→ Exercise instructions
Exact copies of the lines from the start of the records through the line with "of the OMERO.server" are what the answer must hold; pictures are not part of it.
*** Input for this task Section Begins ***
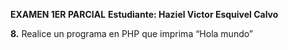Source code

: **EXAMEN 1ER PARCIAL**
**Estudiante: Haziel Victor Esquivel Calvo**

**8.** Realice un programa en PHP que imprima “Hola mundo”
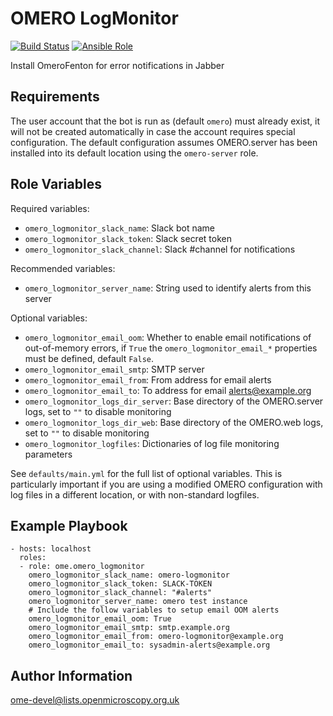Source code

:OMERO LogMonitor
================

[![Build Status](https://travis-ci.org/ome/ansible-role-omero-logmonitor.svg)](https://travis-ci.org/ome/ansible-role-omero-logmonitor)
[![Ansible Role](https://img.shields.io/ansible/role/41334.svg)](https://galaxy.ansible.com/ome/omero_logmonitor/)

Install OmeroFenton for error notifications in Jabber


Requirements
------------

The user account that the bot is run as (default `omero`) must already exist, it will not be created automatically in case the account requires special configuration.
The default configuration assumes OMERO.server has been installed into its default location using the `omero-server` role.


Role Variables
--------------

Required variables:

- `omero_logmonitor_slack_name`: Slack bot name
- `omero_logmonitor_slack_token`: Slack secret token
- `omero_logmonitor_slack_channel`: Slack #channel for notifications

Recommended variables:

- `omero_logmonitor_server_name`: String used to identify alerts from this server

Optional variables:

- `omero_logmonitor_email_oom`: Whether to enable email notifications of out-of-memory errors, if `True` the `omero_logmonitor_email_*` properties must be defined, default `False`.
- `omero_logmonitor_email_smtp`: SMTP server
- `omero_logmonitor_email_from`: From address for email alerts
- `omero_logmonitor_email_to`: To address for email alerts@example.org
- `omero_logmonitor_logs_dir_server`: Base directory of the OMERO.server logs, set to `""` to disable monitoring
- `omero_logmonitor_logs_dir_web`: Base directory of the OMERO.web logs, set to `""` to disable monitoring
- `omero_logmonitor_logfiles`: Dictionaries of log file monitoring parameters

See `defaults/main.yml` for the full list of optional variables.
This is particularly important if you are using a modified OMERO configuration with log files in a different location, or with non-standard logfiles.


Example Playbook
----------------

    - hosts: localhost
      roles:
      - role: ome.omero_logmonitor
        omero_logmonitor_slack_name: omero-logmonitor
        omero_logmonitor_slack_token: SLACK-TOKEN
        omero_logmonitor_slack_channel: "#alerts"
        omero_logmonitor_server_name: omero test instance
        # Include the follow variables to setup email OOM alerts
        omero_logmonitor_email_oom: True
        omero_logmonitor_email_smtp: smtp.example.org
        omero_logmonitor_email_from: omero-logmonitor@example.org
        omero_logmonitor_email_to: sysadmin-alerts@example.org


Author Information
------------------

ome-devel@lists.openmicroscopy.org.uk
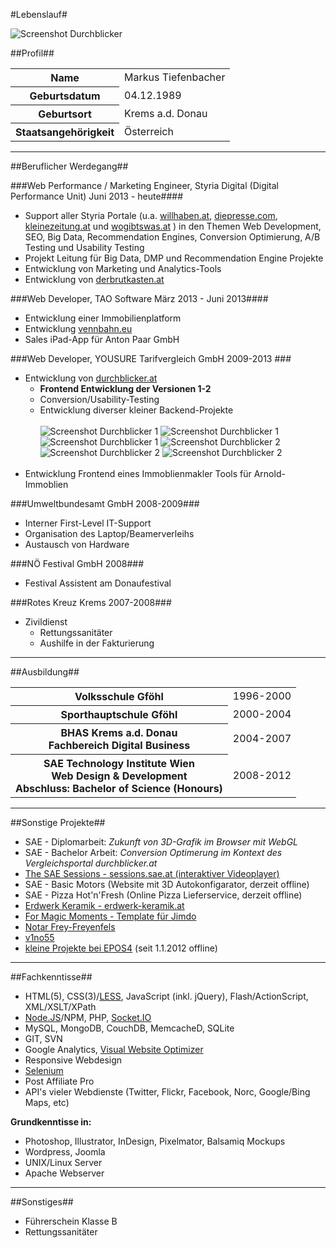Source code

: #Lebenslauf#

![Screenshot Durchblicker](https://raw.github.com/tiefenb/ll/master/images/thumbs/myself.jpg)

##Profil##

<table>
	<tr><th>Name</th><td>Markus Tiefenbacher</td></tr>
	<tr><th>Geburtsdatum</th><td>04.12.1989</td></tr>
	<tr><th>Geburtsort</th><td>Krems a.d. Donau</td></tr>
	<tr><th>Staatsangehörigkeit</th><td>Österreich</td></tr>
</table>

---

##Beruflicher Werdegang##

###Web Performance / Marketing Engineer, Styria Digital (Digital Performance Unit) Juni 2013 - heute####

* Support aller Styria Portale (u.a. [willhaben.at](http://www.willhaben.at/), [diepresse.com](http://diepresse.at/), [kleinezeitung.at](http://www.kleinezeitung.at/) und [wogibtswas.at](http://www.wogibtswas.at/) ) in den Themen Web Development, SEO, Big Data, Recommendation Engines, Conversion Optimierung, A/B Testing und Usability Testing
* Projekt Leitung für Big Data, DMP und Recommendation Engine Projekte
* Entwicklung von Marketing und Analytics-Tools
* Entwicklung von [derbrutkasten.at](https://www.derbrutkasten.at/)

###Web Developer, TAO Software März 2013 - Juni 2013####

* Entwicklung einer Immobilienplatform
* Entwicklung [vennbahn.eu](http://www.vennbahn.eu/)
* Sales iPad-App für Anton Paar GmbH

###Web Developer, YOUSURE Tarifvergleich GmbH 2009-2013 ###
* Entwicklung von [durchblicker.at](https://durchblicker.at)
	* **Frontend Entwicklung der Versionen 1-2**
	* Conversion/Usability-Testing
	* Entwicklung diverser kleiner Backend-Projekte
	<br/><br/>
	![Screenshot Durchblicker 1](https://raw.github.com/tiefenb/ll/master/images/thumbs/db1.jpg) ![Screenshot Durchblicker 1](https://raw.github.com/tiefenb/ll/master/images/thumbs/db2.jpg) ![Screenshot Durchblicker 1](https://raw.github.com/tiefenb/ll/master/images/thumbs/db3.jpg)
	![Screenshot Durchblicker 2](https://raw.github.com/tiefenb/ll/master/images/thumbs/db4.jpg) ![Screenshot Durchblicker 2](https://raw.github.com/tiefenb/ll/master/images/thumbs/db5.jpg) ![Screenshot Durchblicker 2](https://raw.github.com/tiefenb/ll/master/images/thumbs/db6.jpg)
	<br/><br/>
* Entwicklung Frontend eines Immoblienmakler Tools für Arnold-Immoblien

###Umweltbundesamt GmbH 2008-2009###
*  Interner First-Level IT-Support
*  Organisation des Laptop/Beamerverleihs
*  Austausch von Hardware

###NÖ Festival GmbH 2008###
*  Festival Assistent am Donaufestival

###Rotes Kreuz Krems 2007-2008###
* Zivildienst
	* Rettungssanitäter
	* Aushilfe in der Fakturierung

---

##Ausbildung##

<table>
	<tr><th>Volksschule Gföhl</th><td>1996-2000</td></tr>
	<tr><th>Sporthauptschule Gföhl</th><td>2000-2004</td></tr>
	<tr><th>BHAS Krems a.d. Donau<br/>Fachbereich Digital Business</th><td>2004-2007</td></tr>
	<tr><th>SAE Technology Institute Wien<br/>Web Design & Development<br/>Abschluss: Bachelor of Science (Honours)</th><td>2008-2012</td></tr>
</table>

---

##Sonstige Projekte##
* SAE - Diplomarbeit: *Zukunft von 3D-Grafik im Browser mit WebGL*
* SAE - Bachelor Arbeit: *Conversion Optimerung im Kontext des Vergleichsportal durchblicker.at*
* [The SAE Sessions - sessions.sae.at (interaktiver Videoplayer)](http://sessions.sae.at)
* SAE - Basic Motors (Website mit 3D Autokonfigarator, derzeit offline)
* SAE - Pizza Hot'n'Fresh (Online Pizza Lieferservice, derzeit offline)
* [Erdwerk Keramik - erdwerk-keramik.at](http://www.erdwerk-keramik.at)
* [For Magic Moments - Template für Jimdo](http://www.for-magic-moments.com)
* [Notar Frey-Freyenfels](http://www.notar-frey-freyenfels.at)
* [v1no55](http://v1no55.at/)
* [kleine Projekte bei EPOS4](http://rip.epos4.at) (seit 1.1.2012 offline)

---

##Fachkenntisse##
* HTML(5), CSS(3)/[LESS](http://lesscss.org/), JavaScript (inkl. jQuery), Flash/ActionScript, XML/XSLT/XPath
* [Node.JS](http://nodejs.org/)/NPM, PHP, [Socket.IO](http://socket.io/)
* MySQL, MongoDB, CouchDB, MemcacheD, SQLite
* GIT, SVN
* Google Analytics, [Visual Website Optimizer](http://visualwebsiteoptimizer.com/)
* Responsive Webdesign
* [Selenium](http://seleniumhq.org/)
* Post Affiliate Pro
* API's vieler Webdienste (Twitter, Flickr, Facebook, Norc, Google/Bing Maps, etc)

**Grundkenntisse in:**

* Photoshop, Illustrator, InDesign, Pixelmator, Balsamiq Mockups
* Wordpress, Joomla
* UNIX/Linux Server
* Apache Webserver

---

##Sonstiges##
* Führerschein Klasse B
* Rettungssanitäter
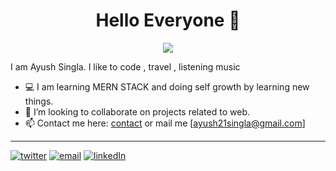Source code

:<h1 align="center">Hello Everyone 👋</h1>

<div align="center">
  <img src="https://ineedanime.com/wp-content/uploads/2021/09/kakashi-hatake-hello.gif" align="center" allowFullScreen>
</div>

I am Ayush Singla. I like to code , travel , listening music 

- :computer: I am learning MERN STACK and doing self growth by learning new things.
- 👯 I’m looking to collaborate on projects related to web.
- 📫 Contact me here: [contact](https://ayushsingla.netlify.app/#c) or mail me [ayush21singla@gmail.com]

<hr>

[![twitter](https://img.shields.io/badge/Twitter-1DA1F2?style=for-the-badge&logo=twitter&logoColor=white)](https://twitter.com/ayush21singla)
[![email](https://img.shields.io/badge/Gmail-D14836?style=for-the-badge&logo=gmail&logoColor=white)](mailto:ayush21singla@gmail.com)
[![linkedIn](https://img.shields.io/badge/LinkedIn-0077B5?style=for-the-badge&logo=linkedin&logoColor=white)](https://www.linkedin.com/in/ayush-singla-04801b185/)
*** Input for this task Section Ends ***
→ Task result
Source code

: **EXAMEN 1ER PARCIAL**
**Estudiante: Haziel Victor Esquivel Calvo**

**8.** Realice un programa en PHP que imprima “Hola mundo”
Source code

:OMERO LogMonitor
================

[![Build Status](https://travis-ci.org/ome/ansible-role-omero-logmonitor.svg)](https://travis-ci.org/ome/ansible-role-omero-logmonitor)
[![Ansible Role](https://img.shields.io/ansible/role/41334.svg)](https://galaxy.ansible.com/ome/omero_logmonitor/)

Install OmeroFenton for error notifications in Jabber


Requirements
------------

The user account that the bot is run as (default `omero`) must already exist, it will not be created automatically in case the account requires special configuration.
The default configuration assumes OMERO.server has been installed into its default location using the `omero-server` role.


Role Variables
--------------

Required variables:

- `omero_logmonitor_slack_name`: Slack bot name
- `omero_logmonitor_slack_token`: Slack secret token
- `omero_logmonitor_slack_channel`: Slack #channel for notifications

Recommended variables:

- `omero_logmonitor_server_name`: String used to identify alerts from this server

Optional variables:

- `omero_logmonitor_email_oom`: Whether to enable email notifications of out-of-memory errors, if `True` the `omero_logmonitor_email_*` properties must be defined, default `False`.
- `omero_logmonitor_email_smtp`: SMTP server
- `omero_logmonitor_email_from`: From address for email alerts
- `omero_logmonitor_email_to`: To address for email alerts@example.org
- `omero_logmonitor_logs_dir_server`: Base directory of the OMERO.server logs, set to `""` to disable monitoring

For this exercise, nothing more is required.